For some people, between Business Intelligence (BI) and Data Warehousing (DWH) is huge difference and for others they are quite the same. In my humble opinion it depends on the educational background and the experience of each person. For me, it is important to bring a defintion before talking in depth about the characteristics of each terms.
My definition of Business Intelligence:
„Business Intelligence is an initiative in user companies in order to collect, transform and provide data for users to plan, control and steer the company to achieve the company`s goals.“
My definition of Data Warehousing:
„Data Warehousing includes the collection, transformation and the provision of consolidated data in conceptual, logical, and physical models to support business goals and end-user information needs.“
As you can see (or acutally read), Data Warehousing and Business Intelligence is a pretty good match. Data Warehousing is part of the Business Intelligence initiative and is a success factor for it.
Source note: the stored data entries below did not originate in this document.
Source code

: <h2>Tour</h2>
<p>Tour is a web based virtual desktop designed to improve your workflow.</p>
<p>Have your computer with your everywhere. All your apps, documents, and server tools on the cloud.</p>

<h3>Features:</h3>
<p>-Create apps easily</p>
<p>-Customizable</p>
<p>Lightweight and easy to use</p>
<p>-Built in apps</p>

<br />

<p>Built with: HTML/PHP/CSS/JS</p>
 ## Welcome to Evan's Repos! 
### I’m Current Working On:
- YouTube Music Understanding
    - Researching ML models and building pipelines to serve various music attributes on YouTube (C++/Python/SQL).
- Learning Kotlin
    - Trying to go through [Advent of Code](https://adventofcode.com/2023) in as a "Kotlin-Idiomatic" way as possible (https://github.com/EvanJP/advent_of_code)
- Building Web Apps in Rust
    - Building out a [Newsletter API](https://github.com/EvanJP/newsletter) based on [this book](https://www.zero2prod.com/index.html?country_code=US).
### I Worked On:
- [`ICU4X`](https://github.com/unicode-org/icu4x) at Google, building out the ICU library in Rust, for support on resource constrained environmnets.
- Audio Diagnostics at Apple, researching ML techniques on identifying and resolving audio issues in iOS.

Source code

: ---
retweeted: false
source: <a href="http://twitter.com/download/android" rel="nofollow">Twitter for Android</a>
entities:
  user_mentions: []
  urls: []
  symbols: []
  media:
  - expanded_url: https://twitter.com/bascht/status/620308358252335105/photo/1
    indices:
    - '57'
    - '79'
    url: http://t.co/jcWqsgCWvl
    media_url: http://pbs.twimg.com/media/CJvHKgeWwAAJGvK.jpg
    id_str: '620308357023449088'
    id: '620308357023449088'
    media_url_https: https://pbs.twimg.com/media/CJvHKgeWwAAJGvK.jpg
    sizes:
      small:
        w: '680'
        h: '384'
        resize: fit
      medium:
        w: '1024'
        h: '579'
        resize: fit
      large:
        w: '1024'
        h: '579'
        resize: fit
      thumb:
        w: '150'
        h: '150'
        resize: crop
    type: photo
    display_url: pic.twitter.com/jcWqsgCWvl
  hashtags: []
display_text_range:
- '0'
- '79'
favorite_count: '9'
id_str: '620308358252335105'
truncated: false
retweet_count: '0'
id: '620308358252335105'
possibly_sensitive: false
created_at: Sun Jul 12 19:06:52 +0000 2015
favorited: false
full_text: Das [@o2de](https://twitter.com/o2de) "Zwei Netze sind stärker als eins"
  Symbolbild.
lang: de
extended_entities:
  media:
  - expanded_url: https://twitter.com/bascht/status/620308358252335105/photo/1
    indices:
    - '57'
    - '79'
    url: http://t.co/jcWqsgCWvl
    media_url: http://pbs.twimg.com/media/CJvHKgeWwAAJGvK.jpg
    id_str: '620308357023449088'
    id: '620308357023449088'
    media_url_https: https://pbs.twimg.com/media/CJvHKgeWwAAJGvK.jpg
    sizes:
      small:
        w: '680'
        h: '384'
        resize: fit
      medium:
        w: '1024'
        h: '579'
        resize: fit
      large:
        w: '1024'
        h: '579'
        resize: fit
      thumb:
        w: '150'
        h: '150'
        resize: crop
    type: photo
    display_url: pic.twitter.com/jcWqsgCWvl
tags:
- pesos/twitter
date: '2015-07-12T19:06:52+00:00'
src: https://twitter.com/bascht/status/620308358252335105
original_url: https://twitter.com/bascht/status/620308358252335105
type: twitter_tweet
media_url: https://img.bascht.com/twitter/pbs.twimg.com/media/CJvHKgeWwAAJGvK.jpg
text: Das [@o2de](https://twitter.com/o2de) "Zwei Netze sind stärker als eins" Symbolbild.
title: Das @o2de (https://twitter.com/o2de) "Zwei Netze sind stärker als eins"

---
In the header, there is the part “architecture of an analytical landscape”. It stands for the business intelligence architecture which I will describe on a very high level. But this high level contemplation is the early stage before I will explain the different types of business intelligence architectures. In the figure below, you can see five layers Source System(s), Collecting & Transforming, Storage, Provisioning and Application(s).
Let´s start with the source system(s). A source system is an OLTP (Online Transaction Processes). OLTP is a class of systems that supports or facilitates high transaction-oriented applications. OLTP’s primary purpose is to control and run fundamental business tasks as well as handles inserts into rows of tables and updates short and fast initiated by end users. The database design is highly normalized with many tables. To shorten it and not explained in all details, OLTP systems are not made for business intelligence.
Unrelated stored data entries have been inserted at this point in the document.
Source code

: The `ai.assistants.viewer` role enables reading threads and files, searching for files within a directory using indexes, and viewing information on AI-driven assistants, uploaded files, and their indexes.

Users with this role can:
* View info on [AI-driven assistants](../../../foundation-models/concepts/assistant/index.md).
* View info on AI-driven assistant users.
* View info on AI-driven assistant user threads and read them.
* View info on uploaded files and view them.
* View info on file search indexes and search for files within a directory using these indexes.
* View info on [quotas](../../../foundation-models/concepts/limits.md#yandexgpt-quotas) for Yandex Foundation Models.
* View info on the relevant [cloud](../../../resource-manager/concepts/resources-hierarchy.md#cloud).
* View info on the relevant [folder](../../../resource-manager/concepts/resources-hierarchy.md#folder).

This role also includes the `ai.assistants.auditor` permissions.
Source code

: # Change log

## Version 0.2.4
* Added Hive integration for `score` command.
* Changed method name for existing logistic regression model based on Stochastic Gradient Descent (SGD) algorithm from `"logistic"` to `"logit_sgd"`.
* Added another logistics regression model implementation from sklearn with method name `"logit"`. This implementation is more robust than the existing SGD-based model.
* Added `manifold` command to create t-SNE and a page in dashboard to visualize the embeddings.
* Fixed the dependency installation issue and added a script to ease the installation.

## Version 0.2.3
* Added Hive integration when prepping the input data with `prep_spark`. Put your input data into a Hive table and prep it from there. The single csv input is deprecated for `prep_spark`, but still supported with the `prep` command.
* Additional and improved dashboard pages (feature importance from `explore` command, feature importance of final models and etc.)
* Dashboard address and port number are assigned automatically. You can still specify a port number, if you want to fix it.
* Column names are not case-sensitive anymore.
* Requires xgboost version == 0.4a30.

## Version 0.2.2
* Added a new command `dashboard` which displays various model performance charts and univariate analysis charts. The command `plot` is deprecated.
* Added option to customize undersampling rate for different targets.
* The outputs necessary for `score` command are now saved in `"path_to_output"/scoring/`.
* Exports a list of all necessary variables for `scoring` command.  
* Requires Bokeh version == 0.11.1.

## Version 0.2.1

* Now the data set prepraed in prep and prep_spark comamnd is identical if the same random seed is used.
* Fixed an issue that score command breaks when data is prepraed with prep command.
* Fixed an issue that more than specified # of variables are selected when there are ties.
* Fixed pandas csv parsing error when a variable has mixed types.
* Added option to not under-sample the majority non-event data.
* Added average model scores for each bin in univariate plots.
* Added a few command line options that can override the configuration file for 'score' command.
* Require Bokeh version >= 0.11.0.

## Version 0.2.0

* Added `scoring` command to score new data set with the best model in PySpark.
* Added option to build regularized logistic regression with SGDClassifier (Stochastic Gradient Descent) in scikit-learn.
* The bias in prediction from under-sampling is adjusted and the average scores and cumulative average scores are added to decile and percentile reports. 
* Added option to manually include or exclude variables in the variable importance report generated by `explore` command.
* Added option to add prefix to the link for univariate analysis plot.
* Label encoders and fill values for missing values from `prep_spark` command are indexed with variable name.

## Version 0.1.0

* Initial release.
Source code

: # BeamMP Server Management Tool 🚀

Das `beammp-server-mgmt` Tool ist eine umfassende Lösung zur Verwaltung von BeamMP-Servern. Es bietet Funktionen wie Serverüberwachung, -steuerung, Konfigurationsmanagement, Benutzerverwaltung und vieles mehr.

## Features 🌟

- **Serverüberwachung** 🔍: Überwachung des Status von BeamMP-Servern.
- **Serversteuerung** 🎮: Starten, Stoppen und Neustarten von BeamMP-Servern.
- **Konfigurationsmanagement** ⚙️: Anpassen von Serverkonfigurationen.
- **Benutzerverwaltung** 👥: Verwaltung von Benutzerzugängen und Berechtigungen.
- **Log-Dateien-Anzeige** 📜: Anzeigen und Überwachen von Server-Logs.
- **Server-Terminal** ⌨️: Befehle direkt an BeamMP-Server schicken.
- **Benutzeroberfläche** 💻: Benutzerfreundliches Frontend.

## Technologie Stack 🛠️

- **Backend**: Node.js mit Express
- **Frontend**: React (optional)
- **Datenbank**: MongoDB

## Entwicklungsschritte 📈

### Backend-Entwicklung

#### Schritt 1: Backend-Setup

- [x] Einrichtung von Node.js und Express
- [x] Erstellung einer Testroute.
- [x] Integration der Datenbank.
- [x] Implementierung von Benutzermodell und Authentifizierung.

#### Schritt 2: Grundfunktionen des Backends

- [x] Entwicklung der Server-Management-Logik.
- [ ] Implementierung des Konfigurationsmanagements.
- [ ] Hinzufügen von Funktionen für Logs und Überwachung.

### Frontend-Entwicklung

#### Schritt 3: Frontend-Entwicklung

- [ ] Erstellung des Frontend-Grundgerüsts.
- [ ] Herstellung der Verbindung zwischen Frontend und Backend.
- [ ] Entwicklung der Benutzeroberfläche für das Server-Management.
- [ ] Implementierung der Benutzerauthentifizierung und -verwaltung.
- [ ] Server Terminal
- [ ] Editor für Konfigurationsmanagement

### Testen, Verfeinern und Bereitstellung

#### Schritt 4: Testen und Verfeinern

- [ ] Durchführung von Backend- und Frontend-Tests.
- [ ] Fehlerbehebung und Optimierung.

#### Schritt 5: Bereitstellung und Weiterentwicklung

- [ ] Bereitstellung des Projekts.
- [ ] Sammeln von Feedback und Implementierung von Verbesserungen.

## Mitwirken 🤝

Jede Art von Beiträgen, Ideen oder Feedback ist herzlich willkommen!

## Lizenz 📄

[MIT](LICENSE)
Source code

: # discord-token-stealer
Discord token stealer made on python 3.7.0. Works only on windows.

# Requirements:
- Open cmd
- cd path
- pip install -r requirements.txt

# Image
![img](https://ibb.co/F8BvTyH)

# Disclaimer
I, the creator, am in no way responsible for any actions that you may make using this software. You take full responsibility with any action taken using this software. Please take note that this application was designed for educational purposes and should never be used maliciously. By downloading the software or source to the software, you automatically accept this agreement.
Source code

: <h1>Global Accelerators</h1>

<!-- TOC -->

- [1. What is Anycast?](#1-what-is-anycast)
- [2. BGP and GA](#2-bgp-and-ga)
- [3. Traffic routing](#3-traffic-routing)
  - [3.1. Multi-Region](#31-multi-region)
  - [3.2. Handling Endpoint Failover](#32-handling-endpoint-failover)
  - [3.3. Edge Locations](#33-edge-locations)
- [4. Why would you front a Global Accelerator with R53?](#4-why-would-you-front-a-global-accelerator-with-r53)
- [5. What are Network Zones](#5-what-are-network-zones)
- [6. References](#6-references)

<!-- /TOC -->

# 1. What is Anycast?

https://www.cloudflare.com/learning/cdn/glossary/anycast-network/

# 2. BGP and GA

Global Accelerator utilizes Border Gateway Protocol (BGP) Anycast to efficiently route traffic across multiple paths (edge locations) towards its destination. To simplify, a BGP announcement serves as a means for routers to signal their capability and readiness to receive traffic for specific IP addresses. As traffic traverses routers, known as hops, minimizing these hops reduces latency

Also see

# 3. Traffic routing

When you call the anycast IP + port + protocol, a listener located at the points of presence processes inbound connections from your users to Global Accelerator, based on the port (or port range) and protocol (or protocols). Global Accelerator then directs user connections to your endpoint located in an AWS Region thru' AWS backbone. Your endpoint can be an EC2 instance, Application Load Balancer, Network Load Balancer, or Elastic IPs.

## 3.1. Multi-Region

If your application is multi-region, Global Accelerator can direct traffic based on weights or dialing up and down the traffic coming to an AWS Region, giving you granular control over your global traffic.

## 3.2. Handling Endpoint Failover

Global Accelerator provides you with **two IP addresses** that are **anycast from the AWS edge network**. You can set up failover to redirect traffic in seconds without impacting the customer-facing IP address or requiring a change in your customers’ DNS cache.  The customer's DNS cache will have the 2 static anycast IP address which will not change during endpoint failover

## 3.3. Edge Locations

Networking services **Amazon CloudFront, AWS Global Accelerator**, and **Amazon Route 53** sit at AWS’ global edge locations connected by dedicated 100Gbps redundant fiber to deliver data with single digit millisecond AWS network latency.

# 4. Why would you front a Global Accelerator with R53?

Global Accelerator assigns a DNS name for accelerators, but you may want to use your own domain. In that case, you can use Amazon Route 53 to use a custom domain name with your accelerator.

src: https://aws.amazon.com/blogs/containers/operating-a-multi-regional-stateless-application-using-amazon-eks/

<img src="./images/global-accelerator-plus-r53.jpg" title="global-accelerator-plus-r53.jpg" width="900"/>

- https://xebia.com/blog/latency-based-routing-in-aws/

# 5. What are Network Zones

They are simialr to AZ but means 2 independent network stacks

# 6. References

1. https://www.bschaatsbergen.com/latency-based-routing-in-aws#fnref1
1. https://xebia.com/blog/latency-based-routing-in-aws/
But the data in the OLTP systems are the base of the business intelligence environment which starts with the Collecting & Transforming Layer. In this layer, the data will be extracted out of the source systems, often transformed and loaded into the Storage Layer. The data is often pushed in packages (PK). It can be a full load or only a delta load (which means only changed data in the source system is pushed). The StorageLayer is often called the data warehouse, but that is totally correct. The Storage Layer stores the extracted and transformed data from the source systems in a neutral and independent way.
Only when data gets pushed to the Provisioning Layer, it will be transformed further and stored application related. The data in this layer can be stored in one or more data base(s) or only be referenced.
The Provisioning Layer is the starting point for the Application Layer. There are six general application classes which focus different approaches of presenting data and gaining information out of it. This six classes are
– DB: Dashboards
– SR: Standard Reports
– AD: Ad hoc Analysis
– AN: Analysis
– PS: Planning and Simulation
– DM: Data Mining
There are differnt types of BI architectures which are described as Scenarios from I to VI.
Business Intelligence Architecture I
We start with architecture I. It contains all compontents of the reference architecture which means Source System(s), Collecting & Transforming, Storage, Provisioning and Application(s).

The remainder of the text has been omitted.